++++ WORKING DATA ++++

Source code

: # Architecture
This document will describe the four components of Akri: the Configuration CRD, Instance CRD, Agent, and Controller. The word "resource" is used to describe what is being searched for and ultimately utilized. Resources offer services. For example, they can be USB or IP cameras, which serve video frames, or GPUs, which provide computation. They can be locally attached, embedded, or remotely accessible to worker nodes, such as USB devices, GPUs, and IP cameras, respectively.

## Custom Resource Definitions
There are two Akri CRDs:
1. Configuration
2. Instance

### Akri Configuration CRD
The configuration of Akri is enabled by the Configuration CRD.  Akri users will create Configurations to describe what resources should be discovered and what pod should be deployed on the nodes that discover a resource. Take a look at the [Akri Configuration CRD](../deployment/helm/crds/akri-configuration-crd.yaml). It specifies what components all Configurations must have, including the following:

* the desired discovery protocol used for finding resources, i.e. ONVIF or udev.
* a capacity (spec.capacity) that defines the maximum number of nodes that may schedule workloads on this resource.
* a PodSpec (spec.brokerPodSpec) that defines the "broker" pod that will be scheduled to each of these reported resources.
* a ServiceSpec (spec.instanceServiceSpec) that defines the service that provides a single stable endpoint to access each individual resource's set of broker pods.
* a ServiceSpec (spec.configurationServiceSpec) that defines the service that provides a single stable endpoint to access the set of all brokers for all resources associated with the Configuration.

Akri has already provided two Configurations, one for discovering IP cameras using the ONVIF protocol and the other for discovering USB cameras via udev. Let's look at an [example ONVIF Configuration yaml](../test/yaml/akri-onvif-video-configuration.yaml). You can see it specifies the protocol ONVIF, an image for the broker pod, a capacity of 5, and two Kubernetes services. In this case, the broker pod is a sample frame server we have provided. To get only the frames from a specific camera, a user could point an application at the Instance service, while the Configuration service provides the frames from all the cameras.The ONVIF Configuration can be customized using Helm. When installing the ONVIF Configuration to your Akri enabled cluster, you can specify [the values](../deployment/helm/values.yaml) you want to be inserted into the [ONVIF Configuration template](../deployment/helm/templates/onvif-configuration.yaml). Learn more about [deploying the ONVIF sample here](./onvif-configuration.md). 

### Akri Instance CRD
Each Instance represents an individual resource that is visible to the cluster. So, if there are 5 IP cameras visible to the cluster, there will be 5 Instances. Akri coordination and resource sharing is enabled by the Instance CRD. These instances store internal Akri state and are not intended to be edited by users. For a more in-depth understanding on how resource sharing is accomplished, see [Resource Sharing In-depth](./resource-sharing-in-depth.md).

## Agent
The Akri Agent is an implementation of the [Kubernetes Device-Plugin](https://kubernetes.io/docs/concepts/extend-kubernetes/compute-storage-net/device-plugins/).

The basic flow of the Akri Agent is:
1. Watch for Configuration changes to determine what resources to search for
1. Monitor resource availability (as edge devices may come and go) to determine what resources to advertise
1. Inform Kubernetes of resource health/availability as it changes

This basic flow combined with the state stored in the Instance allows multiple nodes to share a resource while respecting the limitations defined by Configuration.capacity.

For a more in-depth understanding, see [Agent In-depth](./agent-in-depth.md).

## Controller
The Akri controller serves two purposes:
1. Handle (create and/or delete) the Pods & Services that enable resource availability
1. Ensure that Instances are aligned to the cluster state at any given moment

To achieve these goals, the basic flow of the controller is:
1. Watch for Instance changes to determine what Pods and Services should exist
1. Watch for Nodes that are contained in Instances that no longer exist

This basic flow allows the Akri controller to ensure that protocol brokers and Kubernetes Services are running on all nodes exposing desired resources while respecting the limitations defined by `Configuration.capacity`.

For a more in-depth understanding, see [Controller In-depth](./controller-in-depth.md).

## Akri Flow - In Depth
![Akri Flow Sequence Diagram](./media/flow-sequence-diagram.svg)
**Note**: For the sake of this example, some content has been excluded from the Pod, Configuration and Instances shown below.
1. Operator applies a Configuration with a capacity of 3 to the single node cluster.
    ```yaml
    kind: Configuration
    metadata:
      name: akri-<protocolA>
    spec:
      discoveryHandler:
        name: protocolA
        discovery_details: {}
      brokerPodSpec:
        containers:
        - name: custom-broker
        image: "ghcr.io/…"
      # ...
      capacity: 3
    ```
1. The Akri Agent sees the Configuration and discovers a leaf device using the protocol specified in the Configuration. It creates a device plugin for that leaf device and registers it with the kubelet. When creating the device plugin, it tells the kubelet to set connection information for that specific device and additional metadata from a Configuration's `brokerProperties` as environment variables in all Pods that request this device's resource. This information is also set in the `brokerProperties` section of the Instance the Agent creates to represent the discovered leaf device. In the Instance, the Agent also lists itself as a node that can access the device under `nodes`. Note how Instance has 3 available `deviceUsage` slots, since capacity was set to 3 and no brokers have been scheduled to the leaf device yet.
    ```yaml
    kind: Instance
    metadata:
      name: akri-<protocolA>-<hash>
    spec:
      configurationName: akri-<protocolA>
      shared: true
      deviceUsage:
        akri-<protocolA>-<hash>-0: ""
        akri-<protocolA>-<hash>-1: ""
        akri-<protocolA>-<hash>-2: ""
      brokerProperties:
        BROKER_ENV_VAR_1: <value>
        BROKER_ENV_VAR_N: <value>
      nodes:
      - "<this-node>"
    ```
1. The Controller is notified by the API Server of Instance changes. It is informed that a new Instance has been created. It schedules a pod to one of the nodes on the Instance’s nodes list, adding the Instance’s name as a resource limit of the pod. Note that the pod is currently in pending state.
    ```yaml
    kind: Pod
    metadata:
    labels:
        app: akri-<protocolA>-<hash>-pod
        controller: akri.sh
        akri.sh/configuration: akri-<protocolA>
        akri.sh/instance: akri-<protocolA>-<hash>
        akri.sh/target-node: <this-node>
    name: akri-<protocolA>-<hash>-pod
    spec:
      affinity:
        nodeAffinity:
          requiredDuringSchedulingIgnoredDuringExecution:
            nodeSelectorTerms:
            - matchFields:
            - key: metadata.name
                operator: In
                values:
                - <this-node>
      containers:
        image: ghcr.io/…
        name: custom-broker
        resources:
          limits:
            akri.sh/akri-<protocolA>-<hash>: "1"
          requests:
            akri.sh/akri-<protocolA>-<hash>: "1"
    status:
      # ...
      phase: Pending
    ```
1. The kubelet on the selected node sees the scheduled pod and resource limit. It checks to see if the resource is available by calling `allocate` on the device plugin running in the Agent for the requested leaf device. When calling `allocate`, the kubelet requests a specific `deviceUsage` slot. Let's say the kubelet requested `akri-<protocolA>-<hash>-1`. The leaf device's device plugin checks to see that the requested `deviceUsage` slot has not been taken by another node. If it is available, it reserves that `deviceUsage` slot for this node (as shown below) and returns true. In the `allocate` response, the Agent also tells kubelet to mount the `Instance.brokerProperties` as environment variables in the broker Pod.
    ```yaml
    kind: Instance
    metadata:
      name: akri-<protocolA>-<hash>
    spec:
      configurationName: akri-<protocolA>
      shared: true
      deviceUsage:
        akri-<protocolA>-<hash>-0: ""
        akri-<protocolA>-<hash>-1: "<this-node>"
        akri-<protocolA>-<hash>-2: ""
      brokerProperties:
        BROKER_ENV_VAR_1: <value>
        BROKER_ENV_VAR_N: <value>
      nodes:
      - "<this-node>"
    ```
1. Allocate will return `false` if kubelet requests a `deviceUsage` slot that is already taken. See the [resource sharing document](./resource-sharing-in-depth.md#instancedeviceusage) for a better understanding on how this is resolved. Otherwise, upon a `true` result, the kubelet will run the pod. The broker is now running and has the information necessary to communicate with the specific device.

++++

AIM OF THE EXERCISE: Work out how many lines of the material above contain "limitations", then write that number alone.

ANSWER TO THIS EXERCISE: 2